The P80 increased from 75 to 170 μm, and the mass fraction <10 μm reduced from 30 to 14%.
Flotation selectivity improved, resulting in lower gold and suphide loss to tailings.
Mill throughput increased from 25 to 38 t h−1 for the same power draw (i.e. 50% reduction in power per tonne milled). The higher throughput rate has permitted campaigning of the ore to provide opportunity for maintenance and improved labour utilisation.
Grinding media consumption and pump wear rates reduced by 50%.
In stream analysis
In stream analysis was reviewed and installed at Beaconsfield for the following reasons:
to maximise gold and sulphide recovery at the target sulphur grade with varying feed grades,
to provide consistent feed sulphur content to the BacOx circuit to maintain ‘steady state’ operation
to reduce operator judgment/intervention
to instantly highlight process problems (reagent blockages, etc.)
to reduce assaying costs in the laboratory (one or two calibration check samples per day versus 18–24 process grab samples). The contract laboratory was reduced from 24 h coverage to 12 h coverage saving over $100 000/year.
An AMDEL in stream analyser was installed to measure the iron and percent solids of cleaner and flash float concentrate. Sulphide grade could be inferred from these data for use as the process variable in the circuit automation.
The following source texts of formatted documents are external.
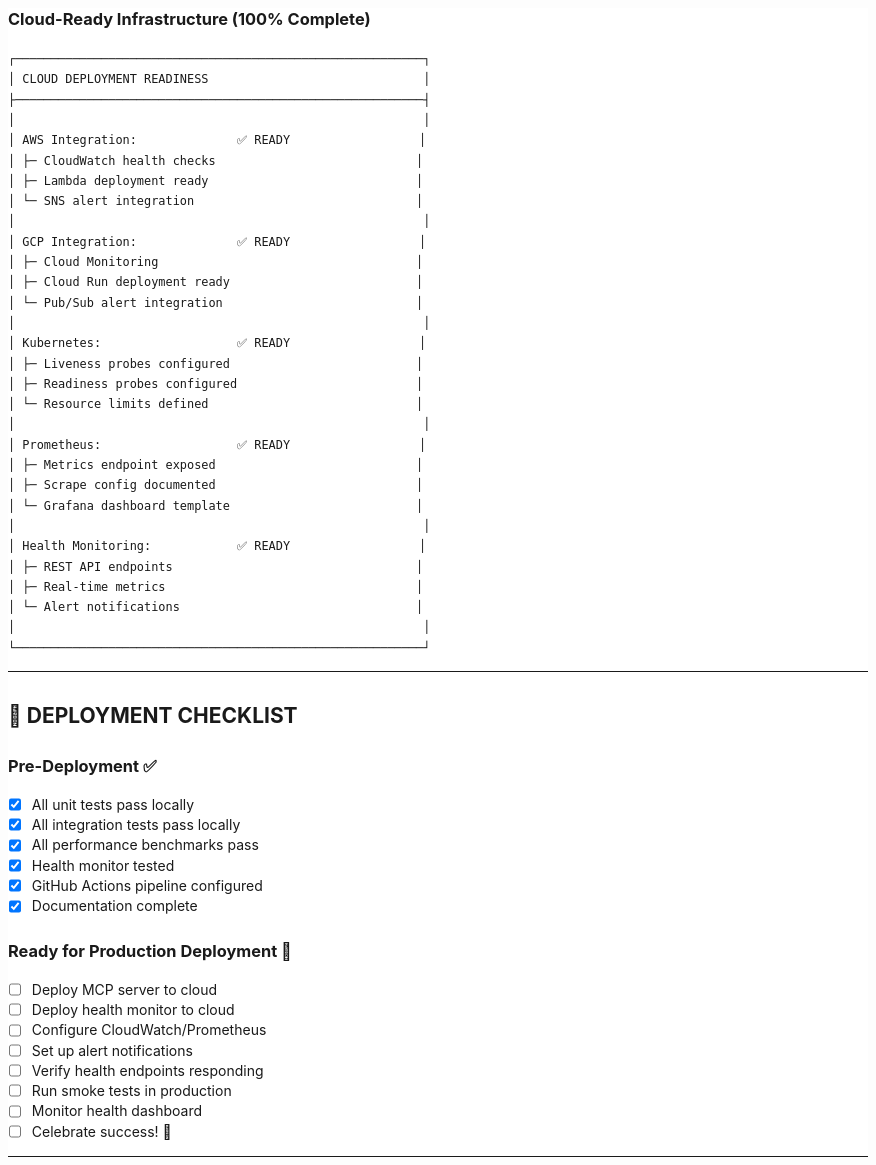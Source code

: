 ### **Cloud-Ready Infrastructure** (100% Complete)

```
┌─────────────────────────────────────────────────────────┐
│ CLOUD DEPLOYMENT READINESS                              │
├─────────────────────────────────────────────────────────┤
│                                                         │
│ AWS Integration:              ✅ READY                  │
│ ├─ CloudWatch health checks                            │
│ ├─ Lambda deployment ready                             │
│ └─ SNS alert integration                               │
│                                                         │
│ GCP Integration:              ✅ READY                  │
│ ├─ Cloud Monitoring                                    │
│ ├─ Cloud Run deployment ready                          │
│ └─ Pub/Sub alert integration                           │
│                                                         │
│ Kubernetes:                   ✅ READY                  │
│ ├─ Liveness probes configured                          │
│ ├─ Readiness probes configured                         │
│ └─ Resource limits defined                             │
│                                                         │
│ Prometheus:                   ✅ READY                  │
│ ├─ Metrics endpoint exposed                            │
│ ├─ Scrape config documented                            │
│ └─ Grafana dashboard template                          │
│                                                         │
│ Health Monitoring:            ✅ READY                  │
│ ├─ REST API endpoints                                  │
│ ├─ Real-time metrics                                   │
│ └─ Alert notifications                                 │
│                                                         │
└─────────────────────────────────────────────────────────┘
```

---

## 📝 DEPLOYMENT CHECKLIST

### **Pre-Deployment** ✅
- [x] All unit tests pass locally
- [x] All integration tests pass locally
- [x] All performance benchmarks pass
- [x] Health monitor tested
- [x] GitHub Actions pipeline configured
- [x] Documentation complete

### **Ready for Production Deployment** 🚀
- [ ] Deploy MCP server to cloud
- [ ] Deploy health monitor to cloud
- [ ] Configure CloudWatch/Prometheus
- [ ] Set up alert notifications
- [ ] Verify health endpoints responding
- [ ] Run smoke tests in production
- [ ] Monitor health dashboard
- [ ] Celebrate success! 🎉

---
Regrinding the scavenger concentrate
The mineralogical analysis of the flotation circuit highlighted that there were lean composites being recovered to the scavenger concentrate but failing to be recovered to the final concentrate due to low flotation kinetics. The lean composites ultimately reported to the flotation tailings. This situation was exacerbated by the progressive coarsening of the primary grind size. To improve the probability of recovery of the value minerals within the lean composites to the final concentrate, the scavenger concentrate was cycloned, with the coarse and/or higher SG minerals being directed back to the primary ball mill feed. The regrind cyclone overflow was returned to rougher feed.
Froth crowders
Froth volume/height adjustment by crowders permits modifying the retention time of solids in the froth as a separate measure of controlling selectivity. Flotation cells need to be selected for the optimal surface area, carrying rate and concentration ratio for the specific task and particle size range.
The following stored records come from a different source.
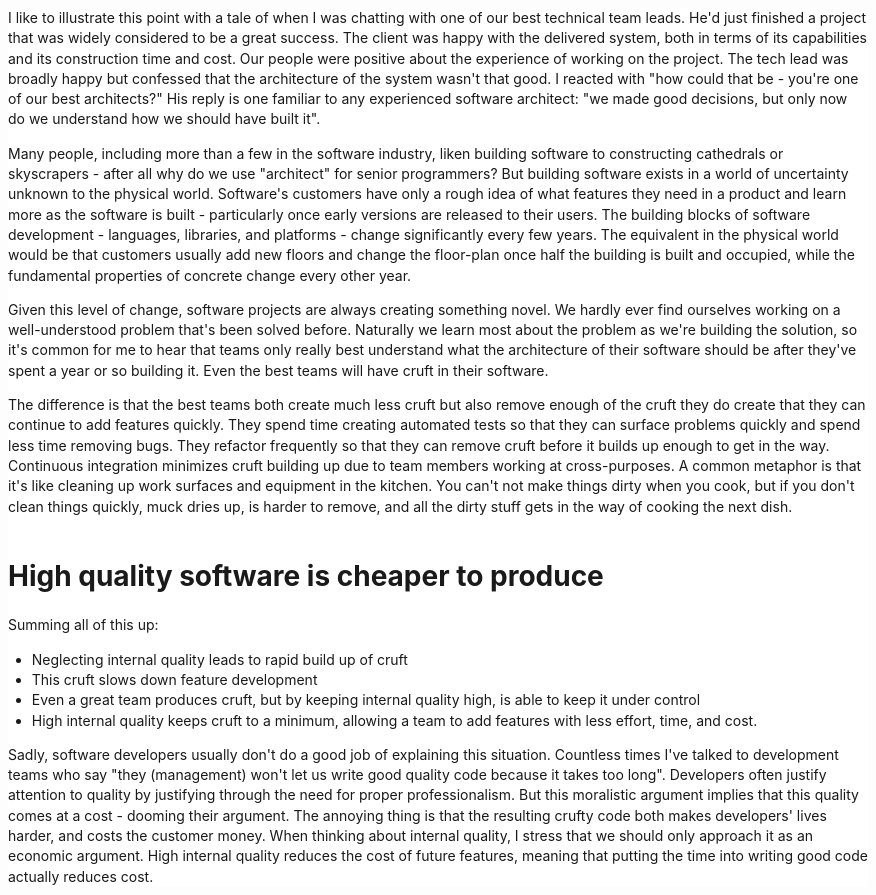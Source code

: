 I like to illustrate this point with a tale of when I was chatting with one of our best technical team leads. He'd just finished a project that was widely considered to be a great success. The client was happy with the delivered system, both in terms of its capabilities and its construction time and cost. Our people were positive about the experience of working on the project. The tech lead was broadly happy but confessed that the architecture of the system wasn't that good. I reacted with "how could that be - you're one of our best architects?" His reply is one familiar to any experienced software architect: "we made good decisions, but only now do we understand how we should have built it".

Many people, including more than a few in the software industry, liken building software to constructing cathedrals or skyscrapers - after all why do we use "architect" for senior programmers? But building software exists in a world of uncertainty unknown to the physical world. Software's customers have only a rough idea of what features they need in a product and learn more as the software is built - particularly once early versions are released to their users. The building blocks of software development - languages, libraries, and platforms - change significantly every few years. The equivalent in the physical world would be that customers usually add new floors and change the floor-plan once half the building is built and occupied, while the fundamental properties of concrete change every other year.

Given this level of change, software projects are always creating something novel. We hardly ever find ourselves working on a well-understood problem that's been solved before. Naturally we learn most about the problem as we're building the solution, so it's common for me to hear that teams only really best understand what the architecture of their software should be after they've spent a year or so building it. Even the best teams will have cruft in their software.

The difference is that the best teams both create much less cruft but also remove enough of the cruft they do create that they can continue to add features quickly. They spend time creating automated tests so that they can surface problems quickly and spend less time removing bugs. They refactor frequently so that they can remove cruft before it builds up enough to get in the way. Continuous integration minimizes cruft building up due to team members working at cross-purposes. A common metaphor is that it's like cleaning up work surfaces and equipment in the kitchen. You can't not make things dirty when you cook, but if you don't clean things quickly, muck dries up, is harder to remove, and all the dirty stuff gets in the way of cooking the next dish.

# High quality software is cheaper to produce

Summing all of this up:

- Neglecting internal quality leads to rapid build up of cruft
- This cruft slows down feature development
- Even a great team produces cruft, but by keeping internal quality  high, is able to keep it under control
- High internal quality keeps cruft to a minimum, allowing a team to  add features with less effort, time, and cost.

Sadly, software developers usually don't do a good job of explaining this situation. Countless times I've talked to development teams who say "they (management) won't let us write good quality code because it takes too long". Developers often justify attention to quality by justifying through the need for proper professionalism. But this moralistic argument implies that this quality comes at a cost - dooming their argument. The annoying thing is that the resulting crufty code both makes developers' lives harder, and costs the customer money. When thinking about internal quality, I stress that we should only approach it as an economic argument. High internal quality reduces the cost of future features, meaning that putting the time into writing good code actually reduces cost.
The surface area per unit volume of the installed rougher and scavenger cells at Beaconsfield for the required mineral recovery was high, resulting in cell boiling and shallow froth depths due to lack of froth stability. Transverse froth crowders were subsequently installed lowering the surface area per unit volume in the roughers by 55% and the scavengers by 80%. The use of the crowders allowed reduction in air flow with better air distribution and bubble loading and avoidance of boiling. This resulted in greater froth depth, longer froth retention time and consequently improved flotation selectivity, circuit stability and a 40% reduction in frother usage.
Flotation circuit automation
Following the installation of the ISA, the float circuit was fully automated to maintain a constant concentrate sulphur grade irrespective of changes to the feed grade (refer Fig. 8 for circuit process control). Cascade control loops adjusting air addition (primary control) and level (secondary control) were set up to:

Flotation circuit automation
maintain the target unit cell concentrate sulphur grade (flash concentrate)
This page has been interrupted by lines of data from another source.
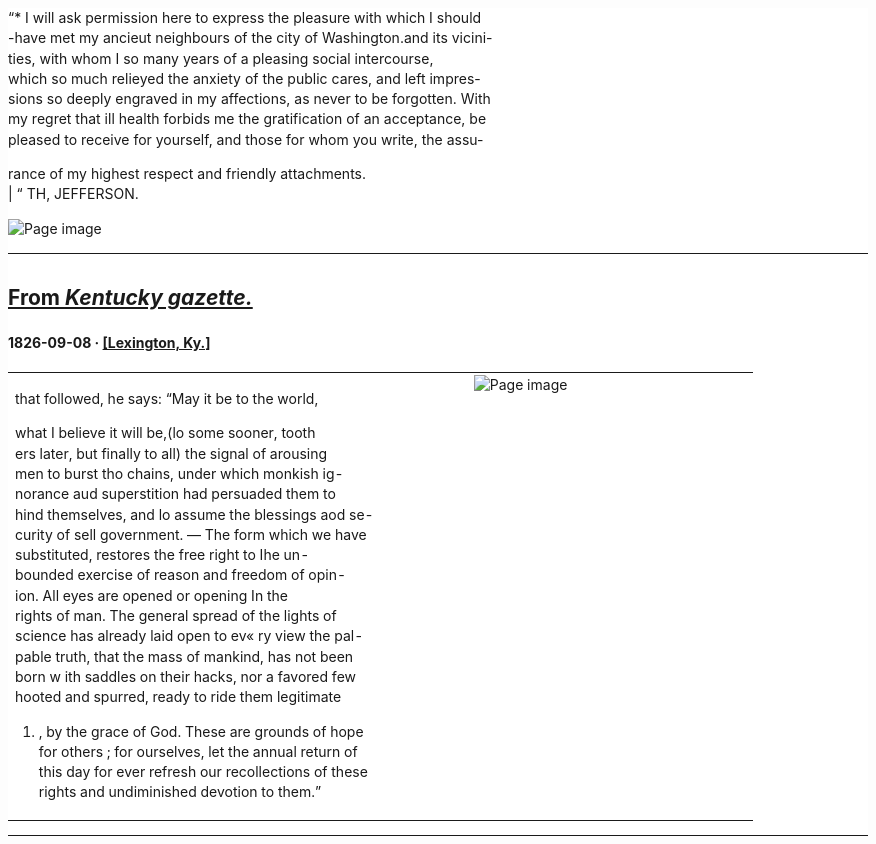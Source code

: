 “* I will ask permission here to express the pleasure with which I should  
-have met my ancieut neighbours of the city of Washington.and its vicini-  
ties, with whom I so many years of a pleasing social intercourse,  
which so much relieyed the anxiety of the public cares, and left impres-  
sions so deeply engraved in my affections, as never to be forgotten. With  
my regret that ill health forbids me the gratification of an acceptance, be  
pleased to receive for yourself, and those for whom you write, the assu-  
  
rance of my highest respect and friendly attachments.  
| “ TH, JEFFERSON.
</td><td style="width: 50%; max-height: 75%; margin: auto; display: block;">
<img alt="Page image" src="https://iiif.archive.org/image/iiif/2/sim_republican_1826-09-08_14_9%2Fsim_republican_1826-09-08_14_9_jp2.zip%2Fsim_republican_1826-09-08_14_9_jp2%2Fsim_republican_1826-09-08_14_9_0001.jp2/pct:16.74434087882823,70.4724409448819,69.54061251664447,14.527559055118111/600,/0/default.jpg"/>
</td>
</tr></table>

---

## [From _Kentucky gazette._](https://archive.org/details/xt7wm32n6r8j/page/n0/mode/1up?view=theater)

#### 1826-09-08 &middot; [[Lexington, Ky.]](http://dbpedia.org/resource/Lexington%2C_Kentucky)

<table style="width: 100%;"><tr><td style="width: 50%">

  
that followed, he says: “May it be to the world,  
  
what I believe it will be,(lo some sooner, tooth  
ers later, but finally to all) the signal of arousing  
men to burst tho chains, under which monkish ig-  
norance aud superstition had persuaded them to  
hind themselves, and lo assume the blessings aod se-  
curity of sell government. — The form which we have  
substituted, restores the free right to Ihe un-  
bounded exercise of reason and freedom of opin-  
ion. All eyes are opened or opening In the  
rights of man. The general spread of the lights of  
science has already laid open to ev« ry view the pal-  
pable truth, that the mass of mankind, has not been  
born w ith saddles on their hacks, nor a favored few  
hooted and spurred, ready to ride them legitimate  
1) , by the grace of God. These are grounds of hope  
for others ; for ourselves, let the annual return of  
this day for ever refresh our recollections of these  
rights and undiminished devotion to them.”
</td><td style="width: 50%; max-height: 75%; margin: auto; display: block;">
<img alt="Page image" src="https://iiif.archive.org/image/iiif/2/xt7wm32n6r8j%2Fxt7wm32n6r8j_jp2.zip%2Fxt7wm32n6r8j_jp2%2Fxt7wm32n6r8j_0000.jp2/pct:58.320966716133135,81.56802459646426,16.769132923468305,10.069177555726364/600,/0/default.jpg"/>
</td>
</tr></table>

---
maintain the target cleaner concentrate sulphur grade
manipulate the rate of rougher concentrate recovery as the feed sulphur grade varied. This was achieved by using the pinch valve positioning on the cleaner tailings as the process variable to control the rougher pull rates
maintain a constant scavenger cell pull rate, using scavenger regrind cyclone pressure as the feedback loop.
The result of the ISA installation and subsequent automation of the circuit has:
stabilised the feed grade to the BacOx circuit
provided greater control to lower the final sulphur concentrate grade and to maximise gold recovery without detriment to the bacterial activity
reduced the annual contract laboratory cost
reduced operator dependence, partly enabling a manpower reduction of 20%.
The developments within the gravity and flotation circuits resulted in a 40% reduction in gold loss to tailings, equating to approximately $2·6 million/year.
Bacterial oxidation review
The BacOx circuit installed at Beaconsfield uses the Mintek-Bactech technology (BacOx) as opposed to the technology of the other commercial provider, Billiton Process Research (BIOX).
The BacOx process is used to oxidise the sulphides (pyrite and arsenopyrite) and render the encapsulated gold accessible to dissolution by cyanide. Without oxidation of the sulphides, the gold recovery via direct cyanidation ranged from 5 to 60% during the feasibility testing.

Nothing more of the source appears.